Cloning and characterization of a cytolytic and mosquitocidal δ- endotoxin from Bacillus thuringiensis subsp. jegathesan

Abstract

A cytolytic toxin gene encoding a 30.1-kDa Cyt2Bb1 toxin protein from B. thuringiensis subsp.jegathesan was cloned employing a limited-growth PCR screening method with forward and reverse oligonucleotide primers designed from N-terminal amino acid sequences of native and trypsin-cleaved protein, respectively. The expressed protein showed little cross-reactivity to the antibody raised against the Cyt1Aa protein. Unlike Cyt1Aa and Cyt2Aa expression, there was little or no visible crystal inclusion formation under microscopic observation. The amino acid sequence alignment indicated 31 and 66% identity to Cyt1Aa and Cyt2Aa, respectively.

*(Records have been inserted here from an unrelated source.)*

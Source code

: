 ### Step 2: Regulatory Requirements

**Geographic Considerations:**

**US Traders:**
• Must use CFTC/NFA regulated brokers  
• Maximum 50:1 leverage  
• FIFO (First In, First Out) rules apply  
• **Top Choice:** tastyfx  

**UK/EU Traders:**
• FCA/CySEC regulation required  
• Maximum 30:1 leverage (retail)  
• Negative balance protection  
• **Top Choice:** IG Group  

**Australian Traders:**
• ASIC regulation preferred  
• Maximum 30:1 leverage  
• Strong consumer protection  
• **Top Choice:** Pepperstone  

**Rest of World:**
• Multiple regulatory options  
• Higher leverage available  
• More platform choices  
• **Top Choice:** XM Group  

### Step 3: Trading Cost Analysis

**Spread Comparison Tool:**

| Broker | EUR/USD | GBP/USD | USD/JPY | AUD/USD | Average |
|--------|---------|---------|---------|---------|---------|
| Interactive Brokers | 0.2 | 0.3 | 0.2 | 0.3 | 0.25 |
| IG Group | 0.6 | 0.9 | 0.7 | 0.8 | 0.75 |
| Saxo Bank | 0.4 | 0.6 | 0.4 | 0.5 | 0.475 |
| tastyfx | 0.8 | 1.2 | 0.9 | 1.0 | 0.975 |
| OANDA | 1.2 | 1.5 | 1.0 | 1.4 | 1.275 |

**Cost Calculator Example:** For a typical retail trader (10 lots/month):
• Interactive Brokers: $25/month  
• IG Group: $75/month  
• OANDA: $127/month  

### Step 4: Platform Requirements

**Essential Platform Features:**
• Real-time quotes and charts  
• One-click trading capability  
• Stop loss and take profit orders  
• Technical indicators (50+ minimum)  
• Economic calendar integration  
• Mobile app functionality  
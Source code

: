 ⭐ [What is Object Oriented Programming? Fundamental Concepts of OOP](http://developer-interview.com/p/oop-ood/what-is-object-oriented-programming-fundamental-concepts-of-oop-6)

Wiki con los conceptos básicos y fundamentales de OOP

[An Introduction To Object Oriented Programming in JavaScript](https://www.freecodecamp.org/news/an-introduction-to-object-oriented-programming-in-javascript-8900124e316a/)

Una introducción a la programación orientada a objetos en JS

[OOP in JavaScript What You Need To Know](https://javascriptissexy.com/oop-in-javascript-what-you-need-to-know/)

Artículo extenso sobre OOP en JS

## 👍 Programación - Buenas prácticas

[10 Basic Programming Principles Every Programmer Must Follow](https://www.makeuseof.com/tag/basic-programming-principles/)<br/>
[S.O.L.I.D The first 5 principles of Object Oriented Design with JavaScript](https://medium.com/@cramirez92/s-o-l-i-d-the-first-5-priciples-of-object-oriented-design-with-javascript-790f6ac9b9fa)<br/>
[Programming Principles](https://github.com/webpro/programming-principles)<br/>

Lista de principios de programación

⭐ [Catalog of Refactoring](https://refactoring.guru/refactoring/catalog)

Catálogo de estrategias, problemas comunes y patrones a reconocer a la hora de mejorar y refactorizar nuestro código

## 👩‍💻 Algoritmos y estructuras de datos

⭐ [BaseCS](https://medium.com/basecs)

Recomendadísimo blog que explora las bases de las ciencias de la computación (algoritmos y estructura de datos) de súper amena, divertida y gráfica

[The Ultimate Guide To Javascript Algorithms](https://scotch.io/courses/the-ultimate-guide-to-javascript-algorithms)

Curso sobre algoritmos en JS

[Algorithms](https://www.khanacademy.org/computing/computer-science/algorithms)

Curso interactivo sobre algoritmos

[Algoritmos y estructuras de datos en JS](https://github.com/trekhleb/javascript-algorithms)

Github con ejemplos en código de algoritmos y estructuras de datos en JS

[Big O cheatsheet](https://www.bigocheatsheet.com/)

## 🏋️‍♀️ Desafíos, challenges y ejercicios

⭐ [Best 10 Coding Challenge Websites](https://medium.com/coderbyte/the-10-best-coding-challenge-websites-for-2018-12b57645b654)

The sequence alignment for five known cytolytic proteins indicated three highly conserved regions, two in the loop regions between α-helices and β-sheets and one in the loop region between β-sheets 5 and 6. β-Blocks 4 to 7 are also conserved, not only structurally but also among the amino acids in the hydrophobic faces. Mosquitocidal activity assays indicated that the Cyt2Bb toxin had less toxicity than Cyt1Aa and had about 600-times-lower toxicity than the wild- type whole toxin crystal. However, both the Cyt2Bb and the Cyt1Aa toxin showed comparable levels of hemolytic activity.